Prompt:
Return each line of the data below verbatim; pictures are to be left out.

(Records excerpted from a collection)
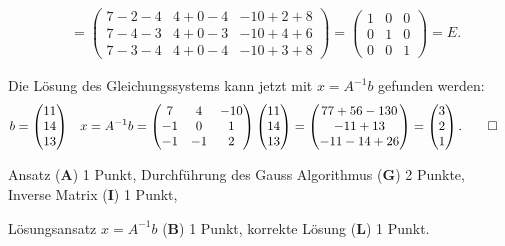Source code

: \begin{loesung}
\begin{teilaufgaben}
\begin{align*}
\\
&=
\begin{pmatrix}
7-2-4&4+0-4&-10+2+8\\
7-4-3&4+0-3&-10+4+6\\
7-3-4&4+0-4&-10+3+8
\end{pmatrix}
=\begin{pmatrix}
1&0&0\\
0&1&0\\
0&0&1
\end{pmatrix}=E.
\end{align*}
\item Die Lösung des Gleichungssystems kann jetzt mit $x=A^{-1}b$ gefunden
werden:
\begin{align*}
b&=
\begin{pmatrix}11\\14\\13\end{pmatrix}
&
x&=A^{-1}b=
\begin{pmatrix}
 7& 4&-10\\
-1& 0&  1\\
-1&-1&  2
\end{pmatrix}
\begin{pmatrix}11\\14\\13\end{pmatrix}
=
\begin{pmatrix}
77+56-130\\
-11+13\\
-11-14+26
\end{pmatrix}
=
\begin{pmatrix}
3\\
2\\
1
\end{pmatrix}.
\qedhere
\end{align*}
\end{teilaufgaben}
\end{loesung}

\begin{bewertung}
\begin{teilaufgaben}
\item
Ansatz (\textbf{A}) 1 Punkt,
Durchführung des Gauss Algorithmus (\textbf{G}) 2 Punkte,
Inverse Matrix (\textbf{I}) 1 Punkt,
\item
Lösungsansatz $x=A^{-1}b$ (\textbf{B}) 1 Punkt,
korrekte Lösung (\textbf{L}) 1 Punkt.
\end{teilaufgaben}
\end{bewertung}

Output of the task:
Source code

: \begin{loesung}
\begin{teilaufgaben}
\begin{align*}
\\
&=
\begin{pmatrix}
7-2-4&4+0-4&-10+2+8\\
7-4-3&4+0-3&-10+4+6\\
7-3-4&4+0-4&-10+3+8
\end{pmatrix}
=\begin{pmatrix}
1&0&0\\
0&1&0\\
0&0&1
\end{pmatrix}=E.
\end{align*}
\item Die Lösung des Gleichungssystems kann jetzt mit $x=A^{-1}b$ gefunden
werden:
\begin{align*}
b&=
\begin{pmatrix}11\\14\\13\end{pmatrix}
&
x&=A^{-1}b=
\begin{pmatrix}
 7& 4&-10\\
-1& 0&  1\\
-1&-1&  2
\end{pmatrix}
\begin{pmatrix}11\\14\\13\end{pmatrix}
=
\begin{pmatrix}
77+56-130\\
-11+13\\
-11-14+26
\end{pmatrix}
=
\begin{pmatrix}
3\\
2\\
1
\end{pmatrix}.
\qedhere
\end{align*}
\end{teilaufgaben}
\end{loesung}

\begin{bewertung}
\begin{teilaufgaben}
\item
Ansatz (\textbf{A}) 1 Punkt,
Durchführung des Gauss Algorithmus (\textbf{G}) 2 Punkte,
Inverse Matrix (\textbf{I}) 1 Punkt,
\item
Lösungsansatz $x=A^{-1}b$ (\textbf{B}) 1 Punkt,
korrekte Lösung (\textbf{L}) 1 Punkt.
\end{teilaufgaben}
\end{bewertung}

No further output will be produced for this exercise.